BANGKOK — A single card usable for different public transportation has been promised and delayed for so long due to discord between system operators that regular announcements of new launch dates are met with shrugs.
Hopes rose again Friday however when transport officials said the so-called Mangmoom card will hit the roads – and rails – Oct. 1. Those hopes were quickly tempered with word they could only be used at certain stations.
Failing to deliver on its most recent promise to introduce a common ticketing system for all public rail and bus systems by June, the Transport and Traffic Policy Plan Office announced it would be possible to use the Mangmoom card only at transfer stations between different systems, such as BTS Asok and MRT Sukhumvit.

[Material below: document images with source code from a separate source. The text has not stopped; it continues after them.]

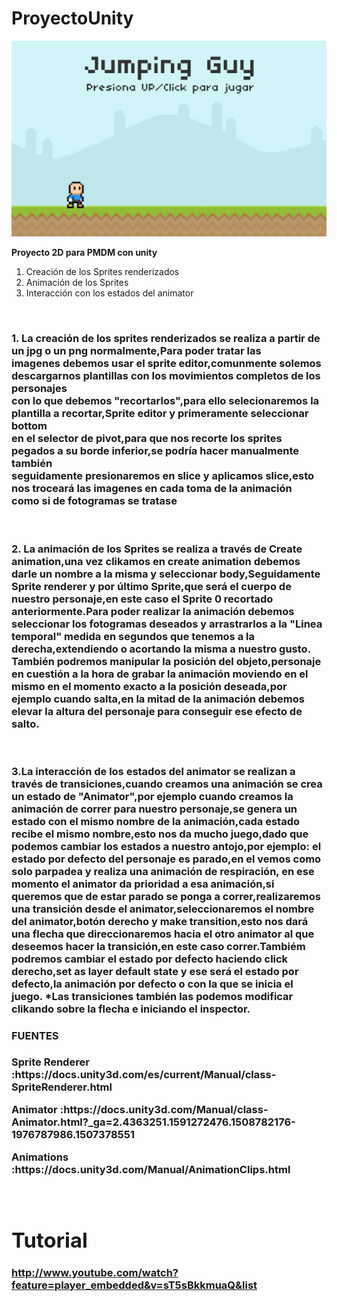 # ProyectoUnity

![<h1 style="text-align:center;"> JUMPING GUY</h1>](https://github.com/MarioBlancosoto/ProyectoUnity/blob/master/jumpingGuy.jpg)

<b><p>Proyecto 2D para PMDM con unity </p></b>

<ol>
  <li value="1">Creación de los Sprites renderizados</li>
  <li value="2">Animación de los Sprites</li>
  <li value="3">Interacción con los estados del animator</li>
</ol>
<br/>
<h3><b><p>1. La creación de los sprites renderizados se realiza a partir de un jpg o un png normalmente,Para poder tratar las<br/>
  imagenes debemos usar el sprite editor,comunmente solemos descargarnos plantillas con los movimientos completos de los personajes<br/> con lo que debemos "recortarlos",para ello selecionaremos la plantilla a recortar,Sprite editor y primeramente seleccionar bottom <br/>
 en el selector de pivot,para que nos recorte los sprites pegados a su borde inferior,se podría hacer manualmente también<br/>
  seguidamente presionaremos en slice y aplicamos slice,esto nos troceará las imagenes en cada toma de la animación<br/>
  como si de fotogramas se tratase
 </p></h3></b>
 <br>
 <h3><b><p>2. La animación de los Sprites se realiza a través de Create animation,una vez clikamos en create animation debemos<br/>
  darle un nombre a la misma y seleccionar body,Seguidamente Sprite renderer y por último Sprite,que será el cuerpo de nuestro personaje,en este caso el Sprite 0 recortado anteriormente.Para poder realizar la animación debemos seleccionar los fotogramas deseados y arrastrarlos a la "Linea temporal" medida en segundos que tenemos a la derecha,extendiendo o acortando la misma a nuestro gusto.<br/>
  También podremos manipular la posición del objeto,personaje en cuestión a la hora de grabar la animación moviendo en el mismo en el momento exacto a la posición deseada,por ejemplo cuando salta,en la mitad de la animación debemos elevar la altura del personaje para conseguir ese efecto de salto.</p></b></h3>
  <br/>
  <h3><b><p>3.La interacción de los estados del animator se realizan a través de transiciones,cuando creamos una animación se crea un estado de "Animator",por ejemplo cuando creamos la animación de correr para nuestro personaje,se genera un estado con el mismo nombre de la animación,cada estado recibe el mismo nombre,esto nos da mucho juego,dado que podemos cambiar los estados a nuestro antojo,por ejemplo:
  el estado por defecto del personaje es parado,en el vemos como solo parpadea y realiza una animación de respiración, en ese momento el animator da prioridad a esa animación,si queremos que de estar parado se ponga a correr,realizaremos una transición desde el animator,seleccionaremos el nombre del animator,botón derecho y make transition,esto nos dará una flecha que direccionaremos hacia el otro animator al que deseemos hacer la transición,en este caso correr.Tambiém podremos cambiar el estado por defecto haciendo click derecho,set as layer default state y ese será el estado por defecto,la animación por defecto o con la que se inicia el juego.
  *Las transiciones también las podemos modificar clikando sobre la flecha e iniciando el inspector.
  
  <br/>
  
 <h4>FUENTES</h4>
 <p><b>Sprite Renderer :</b>https://docs.unity3d.com/es/current/Manual/class-SpriteRenderer.html</p>
 <p><b>Animator :</b>https://docs.unity3d.com/Manual/class-Animator.html?_ga=2.4363251.1591272476.1508782176-1976787986.1507378551</p>
 <p><b>Animations :</b>https://docs.unity3d.com/Manual/AnimationClips.html</p>
 <br/>
 <h1>Tutorial</h1>
 
<a>http://www.youtube.com/watch?feature=player_embedded&v=sT5sBkkmuaQ&list</a>
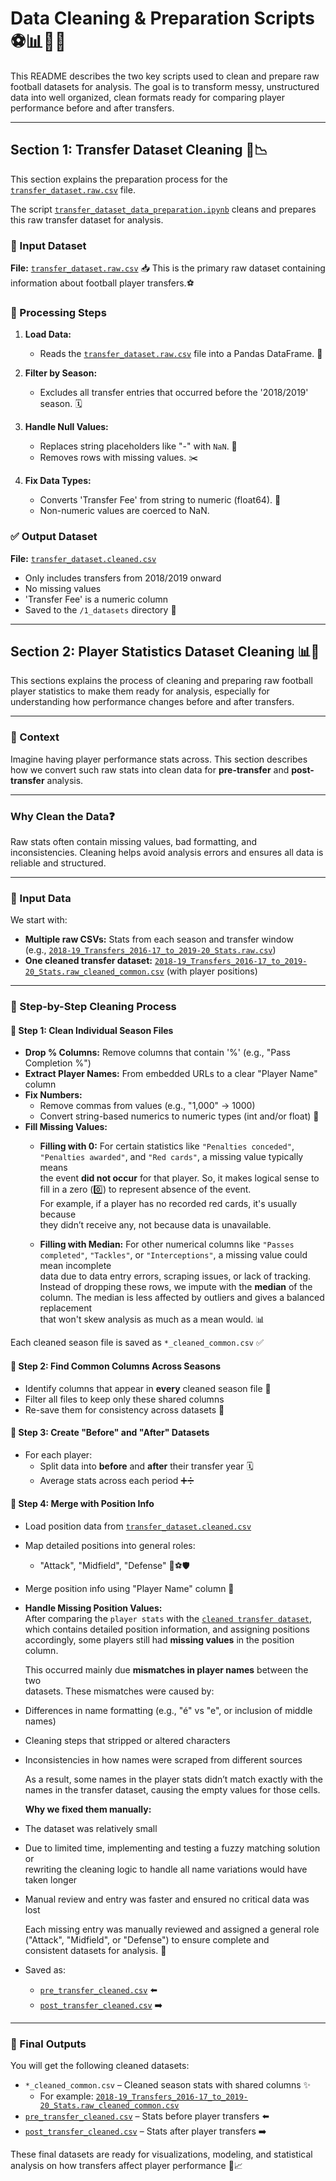 # Data Cleaning & Preparation Scripts ⚽📊🧹✨

This README describes the two key scripts used to clean and prepare raw football
datasets for analysis. The goal is to transform messy, unstructured data into
well organized, clean formats ready for comparing player performance before and
after transfers.

---

## Section 1: Transfer Dataset Cleaning 📁📉

This section explains the preparation process for the [`transfer_dataset.raw.csv`](../1_datasets/raw/transfer_dataset.raw.csv)
file.

The script [`transfer_dataset_data_preparation.ipynb`](./transfer_dataset_data_preparation.ipynb)
cleans and prepares this raw transfer dataset for analysis.

### 🔹 Input Dataset

**File:** [`transfer_dataset.raw.csv`](
../1_datasets/raw/transfer_dataset.raw.csv) 📥
This is the primary raw dataset containing information about football player transfers.⚽

### 🔧 Processing Steps

1. **Load Data:**  
   - Reads the [`transfer_dataset.raw.csv`](../1_datasets/raw/transfer_dataset.raw.csv)
   file into a Pandas DataFrame. 📂

2. **Filter by Season:**  
   - Excludes all transfer entries that occurred before the '2018/2019' season. 🗓️

3. **Handle Null Values:**  
   - Replaces string placeholders like "-" with `NaN`. 🚫  
   - Removes rows with missing values. ✂️

4. **Fix Data Types:**  
   - Converts 'Transfer Fee' from string to numeric (float64). 🔢  
   - Non-numeric values are coerced to NaN.

### ✅ Output Dataset

**File:** [`transfer_dataset.cleaned.csv`](../1_datasets/cleaned/transfer_dataset.cleaned.csv)

- Only includes transfers from 2018/2019 onward  
- No missing values  
- 'Transfer Fee' is a numeric column  
- Saved to the `/1_datasets` directory 📁

---

## Section 2: Player Statistics Dataset Cleaning 📊📂

This sections explains the process of cleaning and preparing raw football player
statistics to make them ready for analysis, especially for understanding how
performance changes before and after transfers.

---

### 🎯 Context

Imagine having player performance stats across. This section describes how we
convert such raw
stats into clean data for **pre-transfer** and **post-transfer** analysis.

---

### Why Clean the Data❓

Raw stats often contain missing values, bad formatting, and inconsistencies.
Cleaning helps avoid analysis errors and ensures all data is reliable and
structured.

---

### 📁 Input Data

We start with:

- **Multiple raw CSVs:** Stats from each season and transfer window  
  (e.g., [`2018-19_Transfers_2016-17_to_2019-20_Stats.raw.csv`](
    ../1_datasets/raw/2018-19_Transfers_2016-17_to_2019-20_Stats.raw.csv))  
- **One cleaned transfer dataset:** [`2018-19_Transfers_2016-17_to_2019-20_Stats.raw_cleaned_common.csv`](../1_datasets/cleaned/2018-19_Transfers_2016-17_to_2019-20_Stats.raw_cleaned_common.csv)
(with player positions)

---

### 🧼 Step-by-Step Cleaning Process

#### 🔹 Step 1: Clean Individual Season Files

- **Drop % Columns:** Remove columns that contain '%' (e.g., "Pass Completion %")
- **Extract Player Names:** From embedded URLs to a clear "Player Name" column
- **Fix Numbers:**  
  - Remove commas from values (e.g., "1,000" → 1000)  
  - Convert string-based numerics to numeric types (int and/or float) 🔢
- **Fill Missing Values:**  
  - **Filling with 0:** For certain statistics like `"Penalties conceded"`,  
    `"Penalties awarded"`, and `"Red cards"`, a missing value typically means  
    the event **did not occur** for that player. So, it makes logical sense to  
    fill in a zero (0️⃣) to represent absence of the event.  
    For example, if a player has no recorded red cards, it's usually because  
    they didn’t receive any, not because data is unavailable.
  
  - **Filling with Median:** For other numerical columns like `"Passes completed"`,
    `"Tackles"`, or `"Interceptions"`, a missing value could mean incomplete  
    data due to data entry errors, scraping issues, or lack of tracking.  
    Instead of dropping these rows, we impute with the **median** of the column.
    The median is less affected by outliers and gives a balanced replacement  
    that won't skew analysis as much as a mean would. 📊

Each cleaned season file is saved as `*_cleaned_common.csv` ✅

#### 🔹 Step 2: Find Common Columns Across Seasons

- Identify columns that appear in **every** cleaned season file 🧩  
- Filter all files to keep only these shared columns  
- Re-save them for consistency across datasets 💾

#### 🔹 Step 3: Create "Before" and "After" Datasets

- For each player:
  - Split data into **before** and **after** their transfer year 🗓️  
  - Average stats across each period ➕➗  

#### 🔹 Step 4: Merge with Position Info

- Load position data from [`transfer_dataset.cleaned.csv`](../1_datasets/cleaned/transfer_dataset.cleaned.csv)
- Map detailed positions into general roles:
  - "Attack", "Midfield", "Defense" 🥅⚽🛡️  
- Merge position info using "Player Name" column 🔗  

- **Handle Missing Position Values:**  
  After comparing the `player stats` with the [`cleaned transfer dataset`](../1_datasets/cleaned/transfer_dataset.cleaned.csv),
  which contains detailed position information, and assigning positions accordingly,
  some players still had **missing values** in the position column.

  This occurred mainly due **mismatches in player names** between the two  
  datasets. These mismatches were caused by:

- Differences in name formatting (e.g., "é" vs "e", or inclusion of middle names)
- Cleaning steps that stripped or altered characters  
- Inconsistencies in how names were scraped from different sources

  As a result, some names in the player stats didn’t match exactly with the names
  in the transfer dataset, causing the empty values for those cells.

  **Why we fixed them manually:**  

- The dataset was relatively small  
- Due to limited time, implementing and testing a fuzzy matching solution or  
    rewriting the cleaning logic to handle all name variations would have taken
    longer  
- Manual review and entry was faster and ensured no critical data was lost

  Each missing entry was manually reviewed and assigned a general role  
  ("Attack", "Midfield", or "Defense") to ensure complete and  
  consistent datasets for analysis. 📝

- Saved as:
  - [`pre_transfer_cleaned.csv`](
    ../1_datasets//cleaned/pre_transfer_cleaned.csv) ⬅️
  - [`post_transfer_cleaned.csv`](
    ../1_datasets/cleaned/post_transfer_cleaned.csv) ➡️

---

### 🎉 Final Outputs

You will get the following cleaned datasets:

- `*_cleaned_common.csv` – Cleaned season stats with shared columns ✨
  - For example:  [`2018-19_Transfers_2016-17_to_2019-20_Stats.raw_cleaned_common.csv`](../1_datasets/cleaned/2018-19_Transfers_2016-17_to_2019-20_Stats.raw_cleaned_common.csv)
- [`pre_transfer_cleaned.csv`](../1_datasets/cleaned/pre_transfer_cleaned.csv)
– Stats before player transfers ⬅️  
- [`post_transfer_cleaned.csv`](../1_datasets/cleaned/post_transfer_cleaned.csv)
– Stats after player transfers ➡️  

These final datasets are ready for visualizations, modeling, and statistical
analysis on how transfers affect player performance 🚀📈
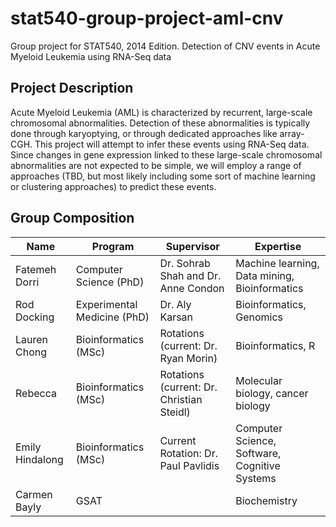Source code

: stat540-group-project-aml-cnv
=============================

Group project for STAT540, 2014 Edition. Detection of CNV events in Acute Myeloid Leukemia using RNA-Seq data

Project Description
-------------------

Acute Myeloid Leukemia (AML) is characterized by recurrent, large-scale chromosomal abnormalities.
Detection of these abnormalities is typically done through karyoptying, or through dedicated approaches like array-CGH.
This project will attempt to infer these events using RNA-Seq data. Since changes in gene expression linked to these large-scale chromosomal abnormalities are not expected to be simple, we will employ a range of approaches (TBD, but most likely including some sort of machine learning or clustering approaches) to predict these events. 

Group Composition
-----------------

| Name  | Program | Supervisor  | Expertise |
| ------------- | ------------- | ----- | ------- |
| Fatemeh Dorri | Computer Science (PhD) | Dr. Sohrab Shah and Dr. Anne Condon | Machine learning, Data mining, Bioinformatics | 
| Rod Docking | Experimental Medicine (PhD) | Dr. Aly Karsan | Bioinformatics, Genomics |
| Lauren Chong | Bioinformatics (MSc) | Rotations (current: Dr. Ryan Morin) | Bioinformatics, R |
| Rebecca | Bioinformatics (MSc) | Rotations (current: Dr. Christian Steidl) | Molecular biology, cancer biology |
| Emily Hindalong | Bioinformatics (MSc) | Current Rotation: Dr. Paul Pavlidis | Computer Science, Software, Cognitive Systems |
| Carmen Bayly | GSAT | | Biochemistry |
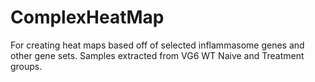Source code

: # ComplexHeatMap
For creating heat maps based off of selected inflammasome genes and other gene sets. Samples extracted from VG6 WT Naive and Treatment groups.
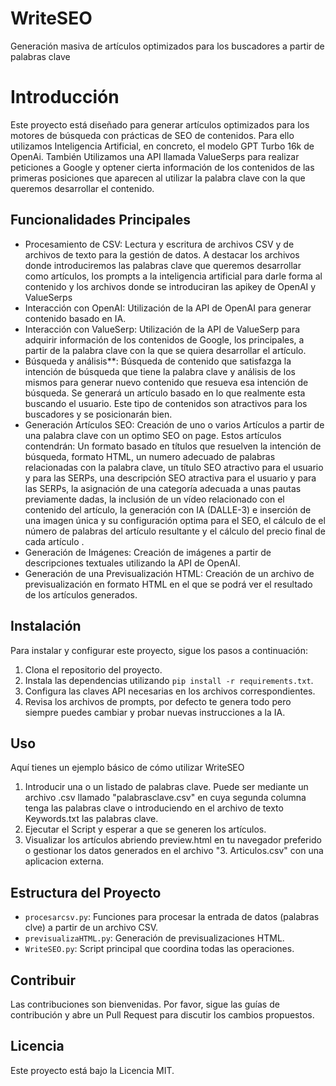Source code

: # WriteSEO
Generación masiva de artículos optimizados para los buscadores a partir de palabras clave 
# Introducción
 Este proyecto está diseñado para generar artículos optimizados para los motores de búsqueda con prácticas de SEO de contenidos. Para ello utilizamos Inteligencia Artificial, en concreto, el modelo GPT Turbo 16k de OpenAi. También Utilizamos una API llamada ValueSerps para realizar peticiones a Google y optener cierta información de los contenidos de las primeras posiciones que aparecen al utilizar la palabra clave con la que queremos desarrollar el contenido.
 
 ## Funcionalidades Principales
 - Procesamiento de CSV: Lectura y escritura de archivos CSV y de archivos de texto para la gestión de datos. A destacar los archivos donde introduciremos las palabras clave que queremos desarrollar como artículos, los prompts a la inteligencia artificial para darle forma al contenido y los archivos donde se introduciran las apikey de OpenAI y ValueSerps
 - Interacción con OpenAI: Utilización de la API de OpenAI para generar contenido basado en IA.
 - Interacción con ValueSerp: Utilización de la API de ValueSerp para adquirir información de los contenidos de Google, los principales, a partir de la palabra clave con la que se quiera desarrollar el artículo.
 - Búsqueda y análisis**: Búsqueda de contenido que satisfazga la intención de búsqueda que tiene la palabra clave y análisis de los mismos para generar nuevo contenido que resueva esa intención de búsqueda. Se generará un artículo basado en lo que realmente esta buscando el usuario. Este tipo de contenidos son atractivos para los buscadores y se posicionarán bien.
 - Generación Artículos SEO: Creación de uno o varios Artículos a partir de una palabra clave con un optimo SEO on page. Estos artículos contendrán: Un formato basado en títulos que resuelven la intención de búsqueda, formato HTML, un numero adecuado de palabras relacionadas con la palabra clave, un título SEO atractivo para el usuario y para las SERPs, una descripción SEO atractiva para el usuario y para las SERPs, la asignación de una categoría adecuada a unas pautas previamente dadas, la inclusión de un vídeo relacionado con el contenido del artículo, la generación con IA (DALLE-3) e inserción de una imagen única y su configuración optima para el SEO, el cálculo de el número de palabras del artículo resultante y el cálculo del precio final de cada artículo . 
 - Generación de Imágenes: Creación de imágenes a partir de descripciones textuales utilizando la API de OpenAI.
 - Generación de una Previsualización HTML: Creación de un archivo de previsualización en formato HTML en el que se podrá ver el resultado de los artículos generados.
 
 ## Instalación
 Para instalar y configurar este proyecto, sigue los pasos a continuación:
  1. Clona el repositorio del proyecto.
  2. Instala las dependencias utilizando `pip install -r requirements.txt`.
  3. Configura las claves API necesarias en los archivos correspondientes.
  4. Revisa los archivos de prompts, por defecto te genera todo pero siempre puedes cambiar y probar nuevas instrucciones a la IA.
 
  ## Uso
  Aquí tienes un ejemplo básico de cómo utilizar WriteSEO
  1. Introducir una o un listado de palabras clave. Puede ser mediante un archivo .csv llamado "palabrasclave.csv" en cuya segunda columna tenga las palabras clave o introduciendo en el archivo de texto Keywords.txt las palabras clave.
  2. Ejecutar el Script y esperar a que se generen los artículos.
  3. Visualizar los artículos abriendo preview.html en tu navegador preferido o gestionar los datos generados en el archivo "3. Articulos.csv" con una aplicacion externa.
 
  ## Estructura del Proyecto
  - `procesarcsv.py`: Funciones para procesar la entrada de datos (palabras clve) a partir de un archivo CSV.
  - `previsualizaHTML.py`: Generación de previsualizaciones HTML.
  - `WriteSEO.py`: Script principal que coordina todas las operaciones.
 
  ## Contribuir
  Las contribuciones son bienvenidas. Por favor, sigue las guías de contribución y abre un Pull Request para discutir los cambios propuestos.
 
  ## Licencia
  Este proyecto está bajo la Licencia MIT.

That means it could only be used to travel between such stations.
The card was intended to reclaim space in commuters’ wallets and handbags by standardizing ticketing to the BTS, MRT, Blue and Purple lines, Airport Rail Link, buses and water taxis.
“Starting from Oct. 1, the Mangmoom Card will be usable on four rail systems,” said Chaiwat Thongkamkoon, director general of the transport office.
He referred to the BTS Skytrain, original MRT Blue Line, MRT Purple Line and Airport Rail Link.
“We urged the four rail systems to install card readers at the adjacent stations first to make them available on Oct. 1 as the government assigned,” he said.
Chaiwat said installation at all stations is now expected to be completed by March 2018.
There are currently five pairs of transfer stations: BTS Mo Chit and MRT Chatuchak Park, BTS Asok and MRT Sukhumvit, BTS Sala Daeng and MRT Silom, BTS Phaya Thai and Airport Rail Link Phaya Thai, and MRT Phetchaburi and Airport Rail Link Makkasan.
The Mangmoom Card has a long history of delays. After the spider-inspired design won a competition back in October 2015, it was first promised for August 2016. That dates now been pushed back four times, with authorities blaming the delay on difficulties integrating the shared systems.
The card, as envisioned, would also allow access to public buses. The Transport Ministry said it would try to complete installation of card readers on 800 out of Bangkok’s 2,600 buses within the same timeframe.
Oct. 1 is the same day the military government plans to revoke its popular free bus and train subsidy programs. After that, only low-income citizens registered with the government’s welfare program will be eligible to ride public buses and trains free of charge by presenting their welfare cards.
Chaiwat said the welfare card will be readable by the same machines as the Mangmoom card.
The Mangmoom card will also be usable as a cash card under a national electronic payment system expected to be rolled out next year.